Start of Block
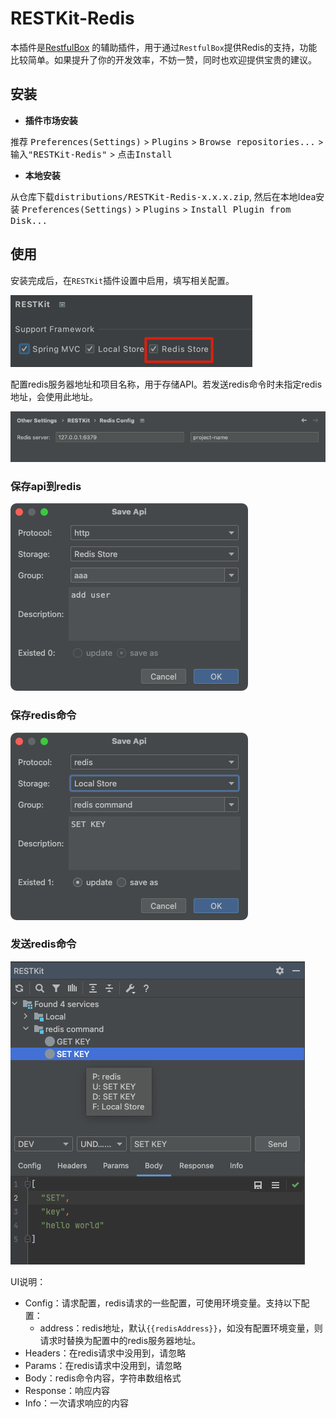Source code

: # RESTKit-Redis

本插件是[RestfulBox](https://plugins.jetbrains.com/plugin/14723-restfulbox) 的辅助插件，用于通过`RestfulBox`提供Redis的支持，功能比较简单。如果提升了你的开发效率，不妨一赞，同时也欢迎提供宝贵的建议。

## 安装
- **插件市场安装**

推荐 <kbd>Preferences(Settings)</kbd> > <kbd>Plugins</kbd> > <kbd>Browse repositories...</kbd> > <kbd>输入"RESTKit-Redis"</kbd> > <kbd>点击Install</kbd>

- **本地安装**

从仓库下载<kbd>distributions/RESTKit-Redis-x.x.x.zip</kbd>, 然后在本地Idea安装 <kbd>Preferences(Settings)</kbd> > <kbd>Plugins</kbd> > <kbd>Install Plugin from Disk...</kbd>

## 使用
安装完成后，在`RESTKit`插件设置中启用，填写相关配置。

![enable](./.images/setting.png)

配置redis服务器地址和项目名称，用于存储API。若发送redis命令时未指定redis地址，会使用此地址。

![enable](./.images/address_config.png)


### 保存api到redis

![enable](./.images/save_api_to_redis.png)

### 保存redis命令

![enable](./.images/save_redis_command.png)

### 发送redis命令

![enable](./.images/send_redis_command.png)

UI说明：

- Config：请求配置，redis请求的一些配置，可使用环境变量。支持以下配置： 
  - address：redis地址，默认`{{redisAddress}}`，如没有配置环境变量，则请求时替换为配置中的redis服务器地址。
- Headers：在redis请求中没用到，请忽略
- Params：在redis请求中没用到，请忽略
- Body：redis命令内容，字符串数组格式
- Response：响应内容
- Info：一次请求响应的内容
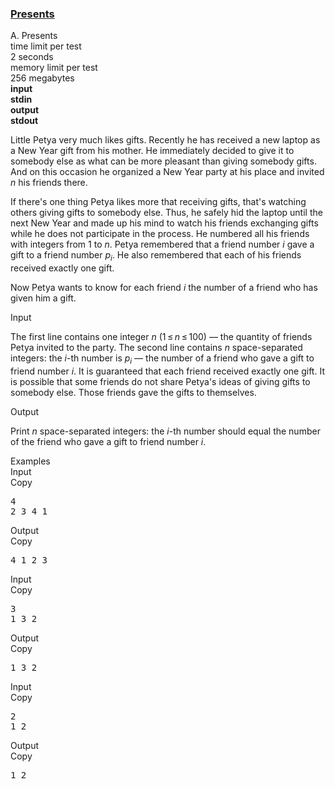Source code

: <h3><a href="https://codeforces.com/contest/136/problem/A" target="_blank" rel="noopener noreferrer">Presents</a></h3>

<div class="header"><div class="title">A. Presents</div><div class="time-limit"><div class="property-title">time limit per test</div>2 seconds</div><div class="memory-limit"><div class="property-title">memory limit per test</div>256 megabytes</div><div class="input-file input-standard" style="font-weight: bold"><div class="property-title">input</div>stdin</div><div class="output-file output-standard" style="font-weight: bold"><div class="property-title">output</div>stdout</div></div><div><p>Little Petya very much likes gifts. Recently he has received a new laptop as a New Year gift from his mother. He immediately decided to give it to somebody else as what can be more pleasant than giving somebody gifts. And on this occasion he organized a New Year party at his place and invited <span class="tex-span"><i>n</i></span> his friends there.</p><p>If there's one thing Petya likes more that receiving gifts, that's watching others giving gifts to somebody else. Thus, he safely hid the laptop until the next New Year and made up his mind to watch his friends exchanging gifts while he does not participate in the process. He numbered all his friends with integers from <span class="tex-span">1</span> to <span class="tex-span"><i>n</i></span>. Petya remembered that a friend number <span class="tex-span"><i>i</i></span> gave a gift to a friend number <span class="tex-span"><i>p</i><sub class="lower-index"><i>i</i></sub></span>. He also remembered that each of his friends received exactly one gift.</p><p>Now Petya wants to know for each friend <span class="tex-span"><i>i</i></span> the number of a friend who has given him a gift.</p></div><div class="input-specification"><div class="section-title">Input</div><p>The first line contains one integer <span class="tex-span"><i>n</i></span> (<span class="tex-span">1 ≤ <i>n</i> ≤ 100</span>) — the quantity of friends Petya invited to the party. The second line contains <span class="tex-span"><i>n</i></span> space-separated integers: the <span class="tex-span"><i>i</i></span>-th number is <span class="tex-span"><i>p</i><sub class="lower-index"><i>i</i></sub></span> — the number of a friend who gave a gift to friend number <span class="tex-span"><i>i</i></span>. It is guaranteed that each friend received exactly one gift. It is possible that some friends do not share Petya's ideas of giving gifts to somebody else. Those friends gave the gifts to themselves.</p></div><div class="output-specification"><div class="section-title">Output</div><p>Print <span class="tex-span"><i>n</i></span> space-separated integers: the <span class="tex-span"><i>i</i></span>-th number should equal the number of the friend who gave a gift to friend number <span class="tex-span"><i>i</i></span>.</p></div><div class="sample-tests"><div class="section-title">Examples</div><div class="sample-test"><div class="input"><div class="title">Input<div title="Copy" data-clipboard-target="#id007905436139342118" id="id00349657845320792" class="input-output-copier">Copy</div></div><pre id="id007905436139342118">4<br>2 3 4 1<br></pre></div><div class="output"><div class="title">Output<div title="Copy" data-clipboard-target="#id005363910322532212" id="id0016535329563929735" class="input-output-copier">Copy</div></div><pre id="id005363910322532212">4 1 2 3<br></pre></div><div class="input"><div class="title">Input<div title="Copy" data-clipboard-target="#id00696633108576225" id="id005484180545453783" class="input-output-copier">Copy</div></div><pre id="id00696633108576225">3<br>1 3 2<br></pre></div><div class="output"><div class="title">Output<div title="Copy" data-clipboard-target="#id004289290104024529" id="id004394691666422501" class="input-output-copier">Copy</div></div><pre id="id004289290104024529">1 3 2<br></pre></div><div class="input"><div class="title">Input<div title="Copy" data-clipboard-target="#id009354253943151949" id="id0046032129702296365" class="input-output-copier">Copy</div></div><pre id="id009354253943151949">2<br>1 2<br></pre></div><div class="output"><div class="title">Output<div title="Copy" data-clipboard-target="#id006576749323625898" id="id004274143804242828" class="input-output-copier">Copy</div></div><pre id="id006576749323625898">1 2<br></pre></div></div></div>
End of Block
Once the pictures are set aside, the remaining data must be transcribed exactly.

Solution below:
Source code

: # RESTKit-Redis

本插件是[RestfulBox](https://plugins.jetbrains.com/plugin/14723-restfulbox) 的辅助插件，用于通过`RestfulBox`提供Redis的支持，功能比较简单。如果提升了你的开发效率，不妨一赞，同时也欢迎提供宝贵的建议。

## 安装
- **插件市场安装**

推荐 <kbd>Preferences(Settings)</kbd> > <kbd>Plugins</kbd> > <kbd>Browse repositories...</kbd> > <kbd>输入"RESTKit-Redis"</kbd> > <kbd>点击Install</kbd>

- **本地安装**

从仓库下载<kbd>distributions/RESTKit-Redis-x.x.x.zip</kbd>, 然后在本地Idea安装 <kbd>Preferences(Settings)</kbd> > <kbd>Plugins</kbd> > <kbd>Install Plugin from Disk...</kbd>

## 使用
安装完成后，在`RESTKit`插件设置中启用，填写相关配置。

![enable](./.images/setting.png)

配置redis服务器地址和项目名称，用于存储API。若发送redis命令时未指定redis地址，会使用此地址。

![enable](./.images/address_config.png)


### 保存api到redis

![enable](./.images/save_api_to_redis.png)

### 保存redis命令

![enable](./.images/save_redis_command.png)

### 发送redis命令

![enable](./.images/send_redis_command.png)

UI说明：

- Config：请求配置，redis请求的一些配置，可使用环境变量。支持以下配置： 
  - address：redis地址，默认`{{redisAddress}}`，如没有配置环境变量，则请求时替换为配置中的redis服务器地址。
- Headers：在redis请求中没用到，请忽略
- Params：在redis请求中没用到，请忽略
- Body：redis命令内容，字符串数组格式
- Response：响应内容
- Info：一次请求响应的内容
Source code

: <h3><a href="https://codeforces.com/contest/136/problem/A" target="_blank" rel="noopener noreferrer">Presents</a></h3>

<div class="header"><div class="title">A. Presents</div><div class="time-limit"><div class="property-title">time limit per test</div>2 seconds</div><div class="memory-limit"><div class="property-title">memory limit per test</div>256 megabytes</div><div class="input-file input-standard" style="font-weight: bold"><div class="property-title">input</div>stdin</div><div class="output-file output-standard" style="font-weight: bold"><div class="property-title">output</div>stdout</div></div><div><p>Little Petya very much likes gifts. Recently he has received a new laptop as a New Year gift from his mother. He immediately decided to give it to somebody else as what can be more pleasant than giving somebody gifts. And on this occasion he organized a New Year party at his place and invited <span class="tex-span"><i>n</i></span> his friends there.</p><p>If there's one thing Petya likes more that receiving gifts, that's watching others giving gifts to somebody else. Thus, he safely hid the laptop until the next New Year and made up his mind to watch his friends exchanging gifts while he does not participate in the process. He numbered all his friends with integers from <span class="tex-span">1</span> to <span class="tex-span"><i>n</i></span>. Petya remembered that a friend number <span class="tex-span"><i>i</i></span> gave a gift to a friend number <span class="tex-span"><i>p</i><sub class="lower-index"><i>i</i></sub></span>. He also remembered that each of his friends received exactly one gift.</p><p>Now Petya wants to know for each friend <span class="tex-span"><i>i</i></span> the number of a friend who has given him a gift.</p></div><div class="input-specification"><div class="section-title">Input</div><p>The first line contains one integer <span class="tex-span"><i>n</i></span> (<span class="tex-span">1 ≤ <i>n</i> ≤ 100</span>) — the quantity of friends Petya invited to the party. The second line contains <span class="tex-span"><i>n</i></span> space-separated integers: the <span class="tex-span"><i>i</i></span>-th number is <span class="tex-span"><i>p</i><sub class="lower-index"><i>i</i></sub></span> — the number of a friend who gave a gift to friend number <span class="tex-span"><i>i</i></span>. It is guaranteed that each friend received exactly one gift. It is possible that some friends do not share Petya's ideas of giving gifts to somebody else. Those friends gave the gifts to themselves.</p></div><div class="output-specification"><div class="section-title">Output</div><p>Print <span class="tex-span"><i>n</i></span> space-separated integers: the <span class="tex-span"><i>i</i></span>-th number should equal the number of the friend who gave a gift to friend number <span class="tex-span"><i>i</i></span>.</p></div><div class="sample-tests"><div class="section-title">Examples</div><div class="sample-test"><div class="input"><div class="title">Input<div title="Copy" data-clipboard-target="#id007905436139342118" id="id00349657845320792" class="input-output-copier">Copy</div></div><pre id="id007905436139342118">4<br>2 3 4 1<br></pre></div><div class="output"><div class="title">Output<div title="Copy" data-clipboard-target="#id005363910322532212" id="id0016535329563929735" class="input-output-copier">Copy</div></div><pre id="id005363910322532212">4 1 2 3<br></pre></div><div class="input"><div class="title">Input<div title="Copy" data-clipboard-target="#id00696633108576225" id="id005484180545453783" class="input-output-copier">Copy</div></div><pre id="id00696633108576225">3<br>1 3 2<br></pre></div><div class="output"><div class="title">Output<div title="Copy" data-clipboard-target="#id004289290104024529" id="id004394691666422501" class="input-output-copier">Copy</div></div><pre id="id004289290104024529">1 3 2<br></pre></div><div class="input"><div class="title">Input<div title="Copy" data-clipboard-target="#id009354253943151949" id="id0046032129702296365" class="input-output-copier">Copy</div></div><pre id="id009354253943151949">2<br>1 2<br></pre></div><div class="output"><div class="title">Output<div title="Copy" data-clipboard-target="#id006576749323625898" id="id004274143804242828" class="input-output-copier">Copy</div></div><pre id="id006576749323625898">1 2<br></pre></div></div></div>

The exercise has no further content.